The problem for us is allowing (maybe hoping?) our bodies to find a new way (after esophagectomy) of getting the old job of digestion done once again. I often refer to our first year or two post-op as a time when our bodies are re-wiring themselves without certain vagus nerve branches.

Now... do our bodies actually re-wire themselves? All I can say is ... is that things have changed massively for me the past 4 years. The first many months post-op... NOTHING worked well. I'd put food and drink down my throat... and my body had a shitfit (medical term). I would get flushed, heart rate out of whack, breathing harder, nauseous some, stomach (or new stomaphagus creation) hurting a bunch... dumping syndrome with intestinal spasms soon to follow.
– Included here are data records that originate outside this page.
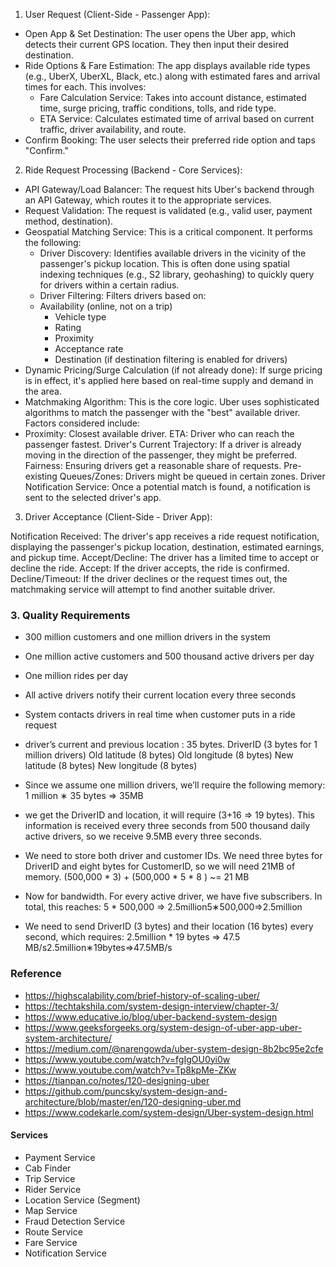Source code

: 1. User Request (Client-Side - Passenger App):
* Open App & Set Destination: The user opens the Uber app, which detects their current GPS location. They then input their desired destination.
* Ride Options & Fare Estimation: The app displays available ride types (e.g., UberX, UberXL, Black, etc.) along with estimated fares and arrival times for each. This involves:
    * Fare Calculation Service: Takes into account distance, estimated time, surge pricing, traffic conditions, tolls, and ride type.
    * ETA Service: Calculates estimated time of arrival based on current traffic, driver availability, and route.
* Confirm Booking: The user selects their preferred ride option and taps "Confirm."

2. Ride Request Processing (Backend - Core Services):
* API Gateway/Load Balancer: The request hits Uber's backend through an API Gateway, which routes it to the appropriate services.
* Request Validation: The request is validated (e.g., valid user, payment method, destination).
* Geospatial Matching Service: This is a critical component. It performs the following:
    * Driver Discovery: Identifies available drivers in the vicinity of the passenger's pickup location. This is often done using spatial indexing techniques (e.g., S2 library, geohashing) to quickly query for drivers within a certain radius.
    * Driver Filtering: Filters drivers based on:
    * Availability (online, not on a trip)
        * Vehicle type
        * Rating
        * Proximity
        * Acceptance rate
        * Destination (if destination filtering is enabled for drivers)
* Dynamic Pricing/Surge Calculation (if not already done): If surge pricing is in effect, it's applied here based on real-time supply and demand in the area.
* Matchmaking Algorithm: This is the core logic. Uber uses sophisticated algorithms to match the passenger with the "best" available driver. Factors considered include:
* Proximity: Closest available driver.
ETA: Driver who can reach the passenger fastest.
Driver's Current Trajectory: If a driver is already moving in the direction of the passenger, they might be preferred.
Fairness: Ensuring drivers get a reasonable share of requests.
Pre-existing Queues/Zones: Drivers might be queued in certain zones.
Driver Notification Service: Once a potential match is found, a notification is sent to the selected driver's app.
3. Driver Acceptance (Client-Side - Driver App):

Notification Received: The driver's app receives a ride request notification, displaying the passenger's pickup location, destination, estimated earnings, and pickup time.
Accept/Decline: The driver has a limited time to accept or decline the ride.
Accept: If the driver accepts, the ride is confirmed.
Decline/Timeout: If the driver declines or the request times out, the matchmaking service will attempt to find another suitable driver.



### 3. Quality Requirements
- 300 million customers and one million drivers in the system
- One million active customers and 500 thousand active drivers per day
- One million rides per day
- All active drivers notify their current location every three seconds
- System contacts drivers in real time when customer puts in a ride request
- driver’s current and previous location :  35 bytes.
DriverID (3 bytes for 1 million drivers)
Old latitude (8 bytes)
Old longitude (8 bytes)
New latitude (8 bytes)
New longitude (8 bytes)
- Since we assume one million drivers, we’ll require the following memory:
 1 million ∗ 35 bytes => 35MB
- we get the DriverID and location, it will require (3+16 => 19 bytes). This information is received every three seconds from 500 thousand daily active drivers, so we receive 9.5MB every three seconds.
- We need to store both driver and customer IDs. We need three bytes for DriverID and eight bytes for CustomerID, so we will need 21MB of memory.
(500,000 * 3) + (500,000 * 5 * 8 ) ~= 21 MB

- Now for bandwidth. For every active driver, we have five subscribers. In total, this reaches:
5 * 500,000 => 2.5million5∗500,000=>2.5million

- We need to send DriverID (3 bytes) and their location (16 bytes) every second, which requires:
2.5million * 19 bytes => 47.5 MB/s2.5million∗19bytes=>47.5MB/s


### Reference
- https://highscalability.com/brief-history-of-scaling-uber/
- https://techtakshila.com/system-design-interview/chapter-3/
- https://www.educative.io/blog/uber-backend-system-design
- https://www.geeksforgeeks.org/system-design-of-uber-app-uber-system-architecture/
- https://medium.com/@narengowda/uber-system-design-8b2bc95e2cfe
- https://www.youtube.com/watch?v=fgIgOU0yi0w
- https://www.youtube.com/watch?v=Tp8kpMe-ZKw
- https://tianpan.co/notes/120-designing-uber
- https://github.com/puncsky/system-design-and-architecture/blob/master/en/120-designing-uber.md
- https://www.codekarle.com/system-design/Uber-system-design.html


#### Services

- Payment Service
- Cab Finder
- Trip Service
- Rider Service
- Location Service (Segment)
- Map Service  
- Fraud Detection Service
- Route Service
- Fare Service
- Notification Service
And much softer stools, even gaseous diarrheal explosions! And this lasted for what seemed like an eternity.

But... as the many months rolled by... these crazy symptoms I was seeing slowly (and I do mean painfully sloooowly)... started to subside. It's as if my body was starting to figure things out... a new way of getting digestion done... without the old set-up. So... is this to be considered "re-wiring"... ya got me.

All I know is that I can eat a lot more, tummy aches few and far between now, I poop like a champ now (and some very nice firmer poops once again). I sleep normally again, flat with head on a single pillow (never saw that being a possibility). So... many things are possible... given enough time... and not giving in to our new rearrangement down below. I suffered but stayed the course, eating what I wanted to... forcing my body to adapt and find a way to get things done. It just took 18 months or more!

But... as for nausea... the problem is... There just aren't any doctors who specialize in nausea. And that's because it is considered a temporary state... due to chemo, or radiation treatments, or from anesthesia effects, or post-op effects, ir being pregnant, etc. It usually passes. So our symptoms are treated with certain meds (like Zofran, Reglan, dramamine, etc)... but mostly doctors just wait for it to pass.

But I know a few post-op patients who have persistent nausea... even years later, and it is not caused by eating even... it can happen at any time of the day. So, does the oncologist have the answer? Or the thoracic surgeon, or GI doctor? Doubtful any of these Docs have a clue. Maybe a neurological specialist is needed... to find a way to permanently block any nerves that carry these nausea signals to our brains. It is puzzling to those I talk to and who come on our Zoom calls.